Local Outlier Detection Algorithm Based on Grid Query

NIU Shaozhang, OU Yuyi, LING Jie, GU Guosheng   

  1. Faculty of Computer, Guangdong University of Technology, Guangzhou 510006, China
  • Online:2019-09-01 Published:2019-08-30

摘要: 针对基于密度的局部离群因子算法(LOF),需要计算距离矩阵来进行[k]近邻查寻,算法时间复杂度高,不适合大规模数据集检测的问题,提出基于网格查询的局部离群点检测算法。算法利用距离目标网格中的数据点最近的[k]个其他数据点,一定在该目标网格或在该目标网格的最近邻接网格中这一特性,来改进LOF算法的邻域查询操作,以此减少LOF算法在邻域查询时的计算量。实验结果证明,提出的LOGD算法在与原LOF算法具有基本相同的检测准确率的情况下,能够有效地降低离群点检测的时间。

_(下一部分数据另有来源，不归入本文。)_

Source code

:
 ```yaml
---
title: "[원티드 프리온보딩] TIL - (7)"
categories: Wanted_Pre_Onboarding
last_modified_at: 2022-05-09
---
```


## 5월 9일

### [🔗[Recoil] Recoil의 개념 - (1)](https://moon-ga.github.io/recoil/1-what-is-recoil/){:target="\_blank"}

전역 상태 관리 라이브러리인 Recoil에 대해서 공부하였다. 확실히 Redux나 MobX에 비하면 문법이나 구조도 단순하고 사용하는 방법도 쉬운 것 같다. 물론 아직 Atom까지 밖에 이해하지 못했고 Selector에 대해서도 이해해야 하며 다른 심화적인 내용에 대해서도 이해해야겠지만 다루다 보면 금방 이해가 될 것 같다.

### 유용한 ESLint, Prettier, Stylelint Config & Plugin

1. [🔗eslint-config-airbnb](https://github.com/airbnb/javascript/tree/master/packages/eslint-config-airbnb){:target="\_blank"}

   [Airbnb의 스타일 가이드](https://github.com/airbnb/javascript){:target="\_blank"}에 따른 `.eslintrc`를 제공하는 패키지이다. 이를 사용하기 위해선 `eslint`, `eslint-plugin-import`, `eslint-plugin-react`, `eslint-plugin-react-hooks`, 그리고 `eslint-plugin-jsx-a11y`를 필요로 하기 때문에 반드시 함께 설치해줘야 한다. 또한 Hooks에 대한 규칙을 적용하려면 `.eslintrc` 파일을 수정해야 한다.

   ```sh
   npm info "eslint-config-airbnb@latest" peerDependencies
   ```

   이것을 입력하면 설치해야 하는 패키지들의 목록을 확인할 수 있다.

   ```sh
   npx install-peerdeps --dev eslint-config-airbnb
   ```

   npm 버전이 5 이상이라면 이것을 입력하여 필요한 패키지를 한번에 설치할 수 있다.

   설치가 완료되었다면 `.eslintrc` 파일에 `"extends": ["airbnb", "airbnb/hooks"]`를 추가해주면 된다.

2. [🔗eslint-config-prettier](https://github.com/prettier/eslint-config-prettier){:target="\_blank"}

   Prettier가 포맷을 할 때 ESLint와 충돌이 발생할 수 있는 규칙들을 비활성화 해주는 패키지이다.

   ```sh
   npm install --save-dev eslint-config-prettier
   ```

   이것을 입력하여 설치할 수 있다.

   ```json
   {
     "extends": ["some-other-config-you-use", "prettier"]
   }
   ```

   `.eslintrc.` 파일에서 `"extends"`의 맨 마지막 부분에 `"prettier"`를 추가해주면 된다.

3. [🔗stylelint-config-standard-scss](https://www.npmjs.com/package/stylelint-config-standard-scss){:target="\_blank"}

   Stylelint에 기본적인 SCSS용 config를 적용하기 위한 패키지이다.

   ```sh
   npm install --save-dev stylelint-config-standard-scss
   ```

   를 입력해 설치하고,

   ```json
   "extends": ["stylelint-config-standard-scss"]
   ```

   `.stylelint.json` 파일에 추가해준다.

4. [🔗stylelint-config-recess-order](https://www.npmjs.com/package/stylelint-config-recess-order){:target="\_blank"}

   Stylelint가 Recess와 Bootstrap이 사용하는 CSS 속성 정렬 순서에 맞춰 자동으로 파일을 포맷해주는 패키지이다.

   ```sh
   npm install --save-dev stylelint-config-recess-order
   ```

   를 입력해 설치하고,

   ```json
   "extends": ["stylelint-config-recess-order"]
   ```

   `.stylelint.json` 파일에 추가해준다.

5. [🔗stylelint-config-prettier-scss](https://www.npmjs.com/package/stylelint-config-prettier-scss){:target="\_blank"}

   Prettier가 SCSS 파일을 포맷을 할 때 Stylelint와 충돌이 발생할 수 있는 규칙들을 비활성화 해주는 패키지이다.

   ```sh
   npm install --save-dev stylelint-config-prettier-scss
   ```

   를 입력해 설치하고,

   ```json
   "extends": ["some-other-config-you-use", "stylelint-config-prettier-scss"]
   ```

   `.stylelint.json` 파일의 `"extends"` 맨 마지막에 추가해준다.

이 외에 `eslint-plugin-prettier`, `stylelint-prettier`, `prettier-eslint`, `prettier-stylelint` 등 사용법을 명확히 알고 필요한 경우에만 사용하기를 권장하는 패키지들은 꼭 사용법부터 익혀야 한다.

关键词: 局部离群因子, [k]近邻, 距离矩阵, 网格, 记忆性, 邻域查询

Abstract: In view of the density based Local Outlier Factor(LOF) algorithm, it is necessary to calculate the distance matrix for the [k] nearest neighbor search, but the time complexity of this algorithm is high, and it is not suitable for the large-scale data set detection. The local outlier detection algorithm based on the grid query(LOGD) is proposed. This algorithm uses the characteristic that the nearest [k] data points from the data points in the target grid, which must be memorable in the target grid or the nearest adjacent grid of the target grid, to improve the neighborhood query operation of the LOF algorithm, and reduce the distance calculation from the neighborhood query. Experimental results show that the algorithm has the same detection accuracy as the original LOF algorithm, and effectively reduces the time of outlier detection.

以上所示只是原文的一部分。